ASSIGNMENT
Copy the lines below exactly, starting at the line that contains "і що 2) рента" and stopping after the last line, and include no other lines.
-------- THE DATA --------
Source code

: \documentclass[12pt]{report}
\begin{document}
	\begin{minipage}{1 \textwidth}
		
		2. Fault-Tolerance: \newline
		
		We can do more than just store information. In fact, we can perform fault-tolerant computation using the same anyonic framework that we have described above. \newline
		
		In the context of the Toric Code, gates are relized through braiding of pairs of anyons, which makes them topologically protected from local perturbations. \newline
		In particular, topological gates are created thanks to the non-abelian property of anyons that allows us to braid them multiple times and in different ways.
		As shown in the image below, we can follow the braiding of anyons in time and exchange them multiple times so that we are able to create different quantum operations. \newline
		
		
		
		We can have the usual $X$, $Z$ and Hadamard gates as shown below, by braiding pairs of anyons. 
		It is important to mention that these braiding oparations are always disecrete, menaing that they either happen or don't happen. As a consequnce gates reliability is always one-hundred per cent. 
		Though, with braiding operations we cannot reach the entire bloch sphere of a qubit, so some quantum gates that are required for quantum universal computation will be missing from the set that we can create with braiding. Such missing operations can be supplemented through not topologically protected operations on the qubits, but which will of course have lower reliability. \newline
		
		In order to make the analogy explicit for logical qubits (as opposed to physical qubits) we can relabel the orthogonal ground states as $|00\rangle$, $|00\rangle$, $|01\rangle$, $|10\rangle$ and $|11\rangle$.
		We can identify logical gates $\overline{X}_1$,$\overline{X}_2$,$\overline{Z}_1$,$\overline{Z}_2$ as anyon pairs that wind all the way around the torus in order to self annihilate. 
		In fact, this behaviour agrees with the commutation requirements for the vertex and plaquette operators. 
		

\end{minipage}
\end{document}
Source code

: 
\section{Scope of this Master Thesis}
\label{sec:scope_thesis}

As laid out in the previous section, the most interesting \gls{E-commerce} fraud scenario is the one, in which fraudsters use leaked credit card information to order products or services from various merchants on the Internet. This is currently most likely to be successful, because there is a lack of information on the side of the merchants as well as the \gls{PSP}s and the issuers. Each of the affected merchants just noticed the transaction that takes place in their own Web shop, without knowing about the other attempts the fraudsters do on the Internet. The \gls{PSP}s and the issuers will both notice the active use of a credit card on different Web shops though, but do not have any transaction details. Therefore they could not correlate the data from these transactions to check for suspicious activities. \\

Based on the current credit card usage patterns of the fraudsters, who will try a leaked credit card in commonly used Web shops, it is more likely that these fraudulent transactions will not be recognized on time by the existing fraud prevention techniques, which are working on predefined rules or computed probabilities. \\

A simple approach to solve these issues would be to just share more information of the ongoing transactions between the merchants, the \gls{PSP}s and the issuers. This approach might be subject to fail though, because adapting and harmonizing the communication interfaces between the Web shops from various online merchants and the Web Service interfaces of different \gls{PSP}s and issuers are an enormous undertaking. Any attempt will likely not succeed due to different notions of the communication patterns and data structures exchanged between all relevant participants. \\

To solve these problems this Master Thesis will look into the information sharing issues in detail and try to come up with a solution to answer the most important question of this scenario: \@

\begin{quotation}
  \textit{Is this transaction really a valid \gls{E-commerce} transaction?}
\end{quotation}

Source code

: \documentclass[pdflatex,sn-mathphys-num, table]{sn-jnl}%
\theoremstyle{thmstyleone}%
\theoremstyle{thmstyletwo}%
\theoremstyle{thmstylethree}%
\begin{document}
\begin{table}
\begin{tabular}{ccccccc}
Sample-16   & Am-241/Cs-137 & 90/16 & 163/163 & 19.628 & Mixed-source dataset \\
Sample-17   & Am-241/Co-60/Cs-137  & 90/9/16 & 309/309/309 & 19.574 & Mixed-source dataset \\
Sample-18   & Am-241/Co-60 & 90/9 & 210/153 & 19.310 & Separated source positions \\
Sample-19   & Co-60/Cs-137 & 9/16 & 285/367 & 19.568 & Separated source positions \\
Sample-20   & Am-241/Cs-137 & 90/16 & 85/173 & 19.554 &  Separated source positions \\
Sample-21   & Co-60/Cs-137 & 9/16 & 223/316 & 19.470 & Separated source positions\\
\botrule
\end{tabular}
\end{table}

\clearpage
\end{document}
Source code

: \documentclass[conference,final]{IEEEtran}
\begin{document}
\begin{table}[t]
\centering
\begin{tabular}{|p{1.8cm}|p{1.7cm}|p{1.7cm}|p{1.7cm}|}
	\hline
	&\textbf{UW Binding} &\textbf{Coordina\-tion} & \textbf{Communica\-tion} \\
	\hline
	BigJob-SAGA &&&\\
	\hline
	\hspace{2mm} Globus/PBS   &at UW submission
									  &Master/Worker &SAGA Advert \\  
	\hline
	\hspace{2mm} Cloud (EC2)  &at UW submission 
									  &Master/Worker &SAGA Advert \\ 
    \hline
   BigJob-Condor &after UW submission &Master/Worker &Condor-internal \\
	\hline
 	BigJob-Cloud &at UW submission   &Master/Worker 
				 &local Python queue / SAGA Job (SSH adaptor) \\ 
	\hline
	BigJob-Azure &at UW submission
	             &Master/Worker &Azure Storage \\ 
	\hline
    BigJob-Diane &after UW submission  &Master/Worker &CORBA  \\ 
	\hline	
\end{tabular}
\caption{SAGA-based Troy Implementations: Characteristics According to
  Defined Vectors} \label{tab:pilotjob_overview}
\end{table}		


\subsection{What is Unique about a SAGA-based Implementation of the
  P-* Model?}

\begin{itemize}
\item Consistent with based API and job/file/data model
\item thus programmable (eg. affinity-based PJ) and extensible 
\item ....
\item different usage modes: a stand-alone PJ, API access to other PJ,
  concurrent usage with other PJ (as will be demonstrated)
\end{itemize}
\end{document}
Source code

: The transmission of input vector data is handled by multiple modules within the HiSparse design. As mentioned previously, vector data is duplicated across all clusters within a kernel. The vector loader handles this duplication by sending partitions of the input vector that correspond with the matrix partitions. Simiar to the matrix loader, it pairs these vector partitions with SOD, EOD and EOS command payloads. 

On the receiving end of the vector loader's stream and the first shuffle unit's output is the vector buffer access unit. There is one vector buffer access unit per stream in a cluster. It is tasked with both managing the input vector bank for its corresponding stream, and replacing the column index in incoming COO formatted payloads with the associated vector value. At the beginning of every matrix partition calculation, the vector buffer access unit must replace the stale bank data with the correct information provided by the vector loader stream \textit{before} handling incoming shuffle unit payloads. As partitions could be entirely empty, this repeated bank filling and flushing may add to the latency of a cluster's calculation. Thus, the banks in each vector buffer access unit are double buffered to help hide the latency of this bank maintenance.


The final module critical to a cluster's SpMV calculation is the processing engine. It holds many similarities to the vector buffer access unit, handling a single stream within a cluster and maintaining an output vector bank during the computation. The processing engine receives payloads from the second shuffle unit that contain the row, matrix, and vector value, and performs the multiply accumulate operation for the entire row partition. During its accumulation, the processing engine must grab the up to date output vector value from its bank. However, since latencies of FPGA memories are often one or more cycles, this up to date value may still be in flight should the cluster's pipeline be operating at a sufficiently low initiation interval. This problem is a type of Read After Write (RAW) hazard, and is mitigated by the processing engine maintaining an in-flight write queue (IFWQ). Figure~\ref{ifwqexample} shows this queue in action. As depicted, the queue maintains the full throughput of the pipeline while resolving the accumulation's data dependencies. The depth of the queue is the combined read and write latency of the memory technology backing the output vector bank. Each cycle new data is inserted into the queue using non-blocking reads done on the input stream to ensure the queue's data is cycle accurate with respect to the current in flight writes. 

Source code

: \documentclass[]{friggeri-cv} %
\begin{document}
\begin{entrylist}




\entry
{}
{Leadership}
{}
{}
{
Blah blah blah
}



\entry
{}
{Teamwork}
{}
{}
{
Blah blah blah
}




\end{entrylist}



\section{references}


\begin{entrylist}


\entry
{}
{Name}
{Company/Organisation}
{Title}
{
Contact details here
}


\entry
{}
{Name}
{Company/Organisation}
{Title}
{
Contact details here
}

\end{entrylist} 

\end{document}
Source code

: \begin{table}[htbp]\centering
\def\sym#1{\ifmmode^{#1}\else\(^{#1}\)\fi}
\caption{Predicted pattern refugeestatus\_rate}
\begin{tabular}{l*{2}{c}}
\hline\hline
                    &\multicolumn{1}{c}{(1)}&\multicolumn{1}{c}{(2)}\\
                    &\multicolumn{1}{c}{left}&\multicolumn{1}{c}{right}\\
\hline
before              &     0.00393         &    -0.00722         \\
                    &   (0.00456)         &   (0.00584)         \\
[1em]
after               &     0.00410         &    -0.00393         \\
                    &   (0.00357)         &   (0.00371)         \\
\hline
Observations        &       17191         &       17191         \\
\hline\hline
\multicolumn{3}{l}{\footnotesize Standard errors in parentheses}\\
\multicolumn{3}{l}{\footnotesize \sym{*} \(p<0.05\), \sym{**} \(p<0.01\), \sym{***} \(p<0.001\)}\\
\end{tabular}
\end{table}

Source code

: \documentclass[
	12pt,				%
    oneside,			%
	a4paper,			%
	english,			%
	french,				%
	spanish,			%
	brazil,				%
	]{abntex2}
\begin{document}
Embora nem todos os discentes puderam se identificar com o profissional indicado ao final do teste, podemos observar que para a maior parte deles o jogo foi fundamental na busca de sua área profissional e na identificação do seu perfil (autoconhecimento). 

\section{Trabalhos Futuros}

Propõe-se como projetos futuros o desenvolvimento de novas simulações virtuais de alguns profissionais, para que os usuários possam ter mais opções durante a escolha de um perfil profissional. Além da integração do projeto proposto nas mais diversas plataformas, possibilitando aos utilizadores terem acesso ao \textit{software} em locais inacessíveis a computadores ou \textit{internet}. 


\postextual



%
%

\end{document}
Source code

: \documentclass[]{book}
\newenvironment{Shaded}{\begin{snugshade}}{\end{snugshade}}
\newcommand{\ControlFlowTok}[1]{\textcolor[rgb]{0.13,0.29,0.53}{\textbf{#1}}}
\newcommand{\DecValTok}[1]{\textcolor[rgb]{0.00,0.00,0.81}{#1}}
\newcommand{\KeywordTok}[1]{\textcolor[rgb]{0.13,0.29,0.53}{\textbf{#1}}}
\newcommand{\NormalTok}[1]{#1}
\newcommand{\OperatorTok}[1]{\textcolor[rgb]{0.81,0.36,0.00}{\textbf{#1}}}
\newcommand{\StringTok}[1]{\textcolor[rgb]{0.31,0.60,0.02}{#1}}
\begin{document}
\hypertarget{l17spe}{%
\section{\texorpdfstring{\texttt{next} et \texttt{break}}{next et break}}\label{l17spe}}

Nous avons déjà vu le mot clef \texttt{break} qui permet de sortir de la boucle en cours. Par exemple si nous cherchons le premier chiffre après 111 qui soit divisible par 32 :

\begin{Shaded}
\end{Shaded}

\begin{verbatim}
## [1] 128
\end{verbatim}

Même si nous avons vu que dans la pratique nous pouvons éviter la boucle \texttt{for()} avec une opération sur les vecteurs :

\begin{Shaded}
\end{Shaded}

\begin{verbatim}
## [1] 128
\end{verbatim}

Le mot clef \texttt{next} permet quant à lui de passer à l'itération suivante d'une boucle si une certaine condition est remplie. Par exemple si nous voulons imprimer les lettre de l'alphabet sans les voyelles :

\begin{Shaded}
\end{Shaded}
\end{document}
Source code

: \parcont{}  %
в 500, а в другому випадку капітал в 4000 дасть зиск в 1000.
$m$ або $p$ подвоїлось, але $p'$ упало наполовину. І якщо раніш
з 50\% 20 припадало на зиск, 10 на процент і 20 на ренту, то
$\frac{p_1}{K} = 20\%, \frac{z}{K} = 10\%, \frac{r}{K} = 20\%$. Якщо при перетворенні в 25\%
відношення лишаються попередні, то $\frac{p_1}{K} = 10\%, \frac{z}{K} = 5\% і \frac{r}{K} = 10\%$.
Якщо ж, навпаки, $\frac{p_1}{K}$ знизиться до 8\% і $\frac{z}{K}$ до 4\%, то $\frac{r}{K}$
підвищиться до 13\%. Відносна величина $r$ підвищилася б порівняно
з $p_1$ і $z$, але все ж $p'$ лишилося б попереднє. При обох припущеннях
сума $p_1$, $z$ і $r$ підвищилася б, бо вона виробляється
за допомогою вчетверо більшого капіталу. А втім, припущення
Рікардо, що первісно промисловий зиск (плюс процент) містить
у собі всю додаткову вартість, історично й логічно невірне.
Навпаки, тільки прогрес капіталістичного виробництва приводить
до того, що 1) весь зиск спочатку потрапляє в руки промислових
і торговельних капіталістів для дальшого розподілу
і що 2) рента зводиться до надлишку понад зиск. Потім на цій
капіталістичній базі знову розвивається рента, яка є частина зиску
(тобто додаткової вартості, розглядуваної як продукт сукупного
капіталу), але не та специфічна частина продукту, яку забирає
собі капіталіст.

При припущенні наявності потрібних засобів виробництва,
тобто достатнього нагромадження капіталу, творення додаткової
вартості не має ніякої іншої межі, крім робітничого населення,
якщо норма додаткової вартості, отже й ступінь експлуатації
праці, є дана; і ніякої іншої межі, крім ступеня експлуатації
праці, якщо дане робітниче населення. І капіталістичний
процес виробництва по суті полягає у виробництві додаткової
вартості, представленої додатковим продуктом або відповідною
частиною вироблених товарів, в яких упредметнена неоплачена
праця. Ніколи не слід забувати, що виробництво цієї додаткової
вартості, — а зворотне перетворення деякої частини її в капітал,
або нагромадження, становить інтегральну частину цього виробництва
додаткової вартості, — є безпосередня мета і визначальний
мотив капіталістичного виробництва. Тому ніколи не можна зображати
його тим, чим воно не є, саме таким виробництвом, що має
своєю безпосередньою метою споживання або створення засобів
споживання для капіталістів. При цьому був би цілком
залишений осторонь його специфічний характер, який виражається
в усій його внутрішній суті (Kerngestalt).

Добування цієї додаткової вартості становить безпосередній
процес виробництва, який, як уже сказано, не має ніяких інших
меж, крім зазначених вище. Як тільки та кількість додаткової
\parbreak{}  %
--------
EXERCISE RESULT
і що 2) рента зводиться до надлишку понад зиск. Потім на цій
капіталістичній базі знову розвивається рента, яка є частина зиску
(тобто додаткової вартості, розглядуваної як продукт сукупного
капіталу), але не та специфічна частина продукту, яку забирає
собі капіталіст.

При припущенні наявності потрібних засобів виробництва,
тобто достатнього нагромадження капіталу, творення додаткової
вартості не має ніякої іншої межі, крім робітничого населення,
якщо норма додаткової вартості, отже й ступінь експлуатації
праці, є дана; і ніякої іншої межі, крім ступеня експлуатації
праці, якщо дане робітниче населення. І капіталістичний
процес виробництва по суті полягає у виробництві додаткової
вартості, представленої додатковим продуктом або відповідною
частиною вироблених товарів, в яких упредметнена неоплачена
праця. Ніколи не слід забувати, що виробництво цієї додаткової
вартості, — а зворотне перетворення деякої частини її в капітал,
або нагромадження, становить інтегральну частину цього виробництва
додаткової вартості, — є безпосередня мета і визначальний
мотив капіталістичного виробництва. Тому ніколи не можна зображати
його тим, чим воно не є, саме таким виробництвом, що має
своєю безпосередньою метою споживання або створення засобів
споживання для капіталістів. При цьому був би цілком
залишений осторонь його специфічний характер, який виражається
в усій його внутрішній суті (Kerngestalt).

Добування цієї додаткової вартості становить безпосередній
процес виробництва, який, як уже сказано, не має ніяких інших
меж, крім зазначених вище. Як тільки та кількість додаткової
\parbreak{}  %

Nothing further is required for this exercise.